Repeat nothing but the lines below running from the one containing "atoms; the second" to the one containing "is the dominant". Keep both end lines.
** Opening Data provided block **
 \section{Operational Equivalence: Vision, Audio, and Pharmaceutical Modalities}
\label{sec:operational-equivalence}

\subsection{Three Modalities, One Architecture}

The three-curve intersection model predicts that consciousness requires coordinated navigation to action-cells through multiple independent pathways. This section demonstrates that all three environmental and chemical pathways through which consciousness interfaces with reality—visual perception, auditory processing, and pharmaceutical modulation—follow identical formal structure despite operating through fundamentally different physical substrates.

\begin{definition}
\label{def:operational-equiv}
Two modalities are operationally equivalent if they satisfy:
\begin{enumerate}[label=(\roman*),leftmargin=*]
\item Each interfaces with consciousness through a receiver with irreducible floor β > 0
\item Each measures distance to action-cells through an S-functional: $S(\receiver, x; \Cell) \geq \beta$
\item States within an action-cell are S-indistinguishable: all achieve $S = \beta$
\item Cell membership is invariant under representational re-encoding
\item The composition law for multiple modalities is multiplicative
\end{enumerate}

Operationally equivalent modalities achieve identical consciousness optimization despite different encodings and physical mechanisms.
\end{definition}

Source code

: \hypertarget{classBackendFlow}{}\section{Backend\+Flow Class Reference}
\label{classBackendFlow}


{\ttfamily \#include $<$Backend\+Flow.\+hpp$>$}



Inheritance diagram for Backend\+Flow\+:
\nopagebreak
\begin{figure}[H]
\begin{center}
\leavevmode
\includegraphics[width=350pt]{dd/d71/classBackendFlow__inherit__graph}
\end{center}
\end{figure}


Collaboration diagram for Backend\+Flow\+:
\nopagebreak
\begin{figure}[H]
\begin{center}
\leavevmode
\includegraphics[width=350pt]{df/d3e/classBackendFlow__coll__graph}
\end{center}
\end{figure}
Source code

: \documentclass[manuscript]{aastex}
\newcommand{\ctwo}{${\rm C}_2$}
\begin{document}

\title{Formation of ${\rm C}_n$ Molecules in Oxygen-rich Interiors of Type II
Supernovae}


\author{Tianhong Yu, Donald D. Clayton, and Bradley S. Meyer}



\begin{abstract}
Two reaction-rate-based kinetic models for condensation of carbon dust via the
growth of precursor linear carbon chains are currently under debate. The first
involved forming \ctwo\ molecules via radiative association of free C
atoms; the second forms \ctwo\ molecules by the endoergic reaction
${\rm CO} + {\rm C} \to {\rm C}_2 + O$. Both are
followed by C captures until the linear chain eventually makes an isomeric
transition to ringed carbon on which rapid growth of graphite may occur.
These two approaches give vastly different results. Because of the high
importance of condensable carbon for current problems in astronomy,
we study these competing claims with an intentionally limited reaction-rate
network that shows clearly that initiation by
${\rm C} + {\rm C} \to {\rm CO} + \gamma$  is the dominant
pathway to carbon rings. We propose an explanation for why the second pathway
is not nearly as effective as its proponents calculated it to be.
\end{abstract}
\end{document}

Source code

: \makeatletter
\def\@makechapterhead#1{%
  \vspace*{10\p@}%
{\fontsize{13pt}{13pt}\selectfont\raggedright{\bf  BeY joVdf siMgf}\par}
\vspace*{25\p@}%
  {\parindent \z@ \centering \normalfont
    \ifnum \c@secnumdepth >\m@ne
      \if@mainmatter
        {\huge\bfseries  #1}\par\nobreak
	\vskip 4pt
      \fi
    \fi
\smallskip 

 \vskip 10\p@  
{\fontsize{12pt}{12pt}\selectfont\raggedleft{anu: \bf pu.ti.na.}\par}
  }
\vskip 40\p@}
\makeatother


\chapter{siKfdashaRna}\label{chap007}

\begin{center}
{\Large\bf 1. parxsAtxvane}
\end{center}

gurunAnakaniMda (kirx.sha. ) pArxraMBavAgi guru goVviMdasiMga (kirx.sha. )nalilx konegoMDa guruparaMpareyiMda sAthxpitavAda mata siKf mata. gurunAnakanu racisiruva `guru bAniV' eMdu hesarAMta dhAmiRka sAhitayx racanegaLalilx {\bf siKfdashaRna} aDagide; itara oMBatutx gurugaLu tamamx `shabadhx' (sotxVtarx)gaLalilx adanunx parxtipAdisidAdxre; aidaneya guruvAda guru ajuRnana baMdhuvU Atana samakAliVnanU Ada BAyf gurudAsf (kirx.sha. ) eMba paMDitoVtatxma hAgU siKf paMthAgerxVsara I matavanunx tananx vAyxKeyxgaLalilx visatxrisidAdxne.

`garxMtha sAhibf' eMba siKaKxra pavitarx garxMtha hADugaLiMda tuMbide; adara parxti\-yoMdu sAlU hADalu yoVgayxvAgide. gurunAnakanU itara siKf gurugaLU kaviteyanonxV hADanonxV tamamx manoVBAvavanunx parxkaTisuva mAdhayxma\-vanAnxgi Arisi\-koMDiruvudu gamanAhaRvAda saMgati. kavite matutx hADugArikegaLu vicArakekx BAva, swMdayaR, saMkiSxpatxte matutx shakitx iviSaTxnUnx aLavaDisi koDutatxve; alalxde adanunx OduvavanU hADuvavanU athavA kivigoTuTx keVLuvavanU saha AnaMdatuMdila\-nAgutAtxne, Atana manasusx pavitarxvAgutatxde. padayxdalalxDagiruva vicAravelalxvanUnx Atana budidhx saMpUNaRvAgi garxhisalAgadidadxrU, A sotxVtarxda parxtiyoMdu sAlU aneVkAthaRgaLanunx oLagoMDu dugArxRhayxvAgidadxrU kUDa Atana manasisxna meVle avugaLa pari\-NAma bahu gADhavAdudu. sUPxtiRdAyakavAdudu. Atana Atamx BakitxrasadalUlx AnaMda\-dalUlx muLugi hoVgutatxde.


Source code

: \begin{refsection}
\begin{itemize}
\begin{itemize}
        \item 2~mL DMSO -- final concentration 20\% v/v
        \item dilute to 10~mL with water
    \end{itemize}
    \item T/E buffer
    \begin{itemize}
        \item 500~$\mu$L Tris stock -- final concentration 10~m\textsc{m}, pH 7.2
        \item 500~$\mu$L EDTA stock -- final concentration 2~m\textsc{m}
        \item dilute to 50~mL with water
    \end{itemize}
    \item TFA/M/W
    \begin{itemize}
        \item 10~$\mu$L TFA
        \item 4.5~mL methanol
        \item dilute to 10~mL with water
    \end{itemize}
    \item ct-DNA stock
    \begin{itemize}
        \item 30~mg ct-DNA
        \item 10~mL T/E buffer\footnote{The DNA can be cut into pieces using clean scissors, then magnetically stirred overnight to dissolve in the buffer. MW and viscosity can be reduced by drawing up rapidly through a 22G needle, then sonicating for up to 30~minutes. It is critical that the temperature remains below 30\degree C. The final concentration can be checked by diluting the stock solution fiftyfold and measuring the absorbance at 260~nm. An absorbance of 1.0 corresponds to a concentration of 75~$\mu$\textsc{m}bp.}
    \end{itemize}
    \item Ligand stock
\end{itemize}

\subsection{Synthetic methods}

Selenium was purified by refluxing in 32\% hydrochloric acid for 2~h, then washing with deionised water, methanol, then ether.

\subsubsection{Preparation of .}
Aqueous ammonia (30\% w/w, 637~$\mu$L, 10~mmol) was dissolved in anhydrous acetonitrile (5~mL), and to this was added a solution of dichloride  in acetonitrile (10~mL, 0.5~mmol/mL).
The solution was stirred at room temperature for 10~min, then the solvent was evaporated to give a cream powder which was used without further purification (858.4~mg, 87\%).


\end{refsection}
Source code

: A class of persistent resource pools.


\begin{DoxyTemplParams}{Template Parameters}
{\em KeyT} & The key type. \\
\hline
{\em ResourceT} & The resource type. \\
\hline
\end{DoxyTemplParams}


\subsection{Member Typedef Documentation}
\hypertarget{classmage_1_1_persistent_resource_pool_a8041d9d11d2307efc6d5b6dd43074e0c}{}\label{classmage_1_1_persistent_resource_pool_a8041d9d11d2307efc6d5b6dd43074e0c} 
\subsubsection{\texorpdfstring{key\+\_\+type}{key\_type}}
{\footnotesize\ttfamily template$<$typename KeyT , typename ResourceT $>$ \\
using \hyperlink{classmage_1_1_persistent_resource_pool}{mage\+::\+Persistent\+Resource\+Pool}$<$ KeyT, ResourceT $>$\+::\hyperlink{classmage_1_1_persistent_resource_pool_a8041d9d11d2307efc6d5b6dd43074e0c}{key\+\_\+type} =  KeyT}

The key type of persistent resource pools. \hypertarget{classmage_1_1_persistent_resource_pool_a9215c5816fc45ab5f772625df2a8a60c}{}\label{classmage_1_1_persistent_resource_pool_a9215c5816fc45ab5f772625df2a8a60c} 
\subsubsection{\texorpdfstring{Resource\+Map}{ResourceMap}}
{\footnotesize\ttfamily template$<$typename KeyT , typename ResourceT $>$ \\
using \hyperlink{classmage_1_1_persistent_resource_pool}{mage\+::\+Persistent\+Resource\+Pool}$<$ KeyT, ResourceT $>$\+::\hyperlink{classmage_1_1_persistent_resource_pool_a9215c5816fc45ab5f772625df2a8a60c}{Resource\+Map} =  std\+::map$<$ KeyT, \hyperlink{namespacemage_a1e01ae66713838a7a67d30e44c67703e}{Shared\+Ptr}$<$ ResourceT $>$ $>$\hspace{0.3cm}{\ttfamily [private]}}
** Closing Data provided block **
Problem solution:
atoms; the second forms \ctwo\ molecules by the endoergic reaction
${\rm CO} + {\rm C} \to {\rm C}_2 + O$. Both are
followed by C captures until the linear chain eventually makes an isomeric
transition to ringed carbon on which rapid growth of graphite may occur.
These two approaches give vastly different results. Because of the high
importance of condensable carbon for current problems in astronomy,
we study these competing claims with an intentionally limited reaction-rate
network that shows clearly that initiation by
${\rm C} + {\rm C} \to {\rm CO} + \gamma$  is the dominant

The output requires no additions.